Dem Tod ein Schnippchen zu schlagen, bedeutet für Esther, alle Dinge aufzuschreiben, die sie für gefährlich hält: Hummer, Höhlen, Klippen, Motten, enge Räume, Auto fahren, Gewitter … 49 Punkte stehen bereits auf ihrer Liste. Platz 1 ist noch frei: Da soll irgendwann ihre größte, ultimative Angst ihren Platz finden. Um alles andere macht sie einen Bogen. Bis die Liste ausgerechnet in die Hände von Jonah Smallwood fällt. Und er eine ganz andere Idee hat, wie man mit diesen Sachen umzugehen hat.

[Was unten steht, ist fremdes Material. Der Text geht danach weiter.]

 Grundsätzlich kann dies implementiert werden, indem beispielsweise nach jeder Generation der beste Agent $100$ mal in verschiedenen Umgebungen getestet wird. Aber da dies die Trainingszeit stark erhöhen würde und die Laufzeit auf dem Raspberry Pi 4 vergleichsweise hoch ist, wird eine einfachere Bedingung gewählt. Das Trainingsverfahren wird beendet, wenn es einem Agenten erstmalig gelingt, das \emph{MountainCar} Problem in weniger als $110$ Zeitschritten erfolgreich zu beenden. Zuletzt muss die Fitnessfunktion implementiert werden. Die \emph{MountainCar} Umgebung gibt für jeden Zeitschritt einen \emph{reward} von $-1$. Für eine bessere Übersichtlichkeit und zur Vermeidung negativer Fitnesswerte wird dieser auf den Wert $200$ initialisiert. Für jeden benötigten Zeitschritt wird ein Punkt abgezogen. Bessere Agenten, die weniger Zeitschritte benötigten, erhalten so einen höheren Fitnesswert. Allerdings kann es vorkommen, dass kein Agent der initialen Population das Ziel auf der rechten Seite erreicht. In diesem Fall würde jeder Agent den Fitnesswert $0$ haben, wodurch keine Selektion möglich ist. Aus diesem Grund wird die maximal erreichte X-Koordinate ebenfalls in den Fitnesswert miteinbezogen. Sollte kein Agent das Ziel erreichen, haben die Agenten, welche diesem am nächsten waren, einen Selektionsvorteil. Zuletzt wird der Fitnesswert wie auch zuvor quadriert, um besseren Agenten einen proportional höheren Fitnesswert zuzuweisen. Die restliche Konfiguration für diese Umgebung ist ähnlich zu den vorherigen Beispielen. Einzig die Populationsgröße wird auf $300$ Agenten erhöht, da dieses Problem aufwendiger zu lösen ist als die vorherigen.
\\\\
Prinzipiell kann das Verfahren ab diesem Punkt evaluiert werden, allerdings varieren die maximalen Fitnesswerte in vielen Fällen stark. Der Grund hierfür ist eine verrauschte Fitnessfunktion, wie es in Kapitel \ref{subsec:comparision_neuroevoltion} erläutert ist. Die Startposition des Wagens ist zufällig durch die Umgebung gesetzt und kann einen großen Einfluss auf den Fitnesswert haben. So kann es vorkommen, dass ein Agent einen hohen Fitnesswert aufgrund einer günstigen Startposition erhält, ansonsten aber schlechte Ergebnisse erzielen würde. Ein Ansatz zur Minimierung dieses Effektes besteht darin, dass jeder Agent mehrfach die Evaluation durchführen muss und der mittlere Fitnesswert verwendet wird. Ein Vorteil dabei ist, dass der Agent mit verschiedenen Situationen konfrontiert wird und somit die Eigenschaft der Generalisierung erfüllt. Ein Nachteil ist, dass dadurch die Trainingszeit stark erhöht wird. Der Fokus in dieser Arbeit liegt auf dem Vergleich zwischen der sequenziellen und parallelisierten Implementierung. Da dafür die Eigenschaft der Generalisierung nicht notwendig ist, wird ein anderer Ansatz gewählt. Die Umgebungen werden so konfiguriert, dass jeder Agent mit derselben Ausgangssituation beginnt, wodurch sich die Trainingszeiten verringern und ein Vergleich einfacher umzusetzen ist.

Die Australierin Krystal Sutherland erzählt in ihrem zweiten Roman eine Geschichte, die stellenweise ins Absurde, Gruselige und Unglaubwürdige abdriftet. Es tut der Geschichte keinen Abbruch. Esther und ihre Ängste, ihr Gefühl, die Welt retten zu müssen, ihr soziopathisches Verhalten einerseits, ihre Verletzlichkeit, ihre Fantasie und auch ihr Mut andererseits machen sie zu einer ungewöhnlichen Heldin, die nicht nur Jonah Smallwood in ihren Bann zieht. Jonah bleibt hartnäckig – obwohl seine eigenen Probleme alles andere als lustig sind.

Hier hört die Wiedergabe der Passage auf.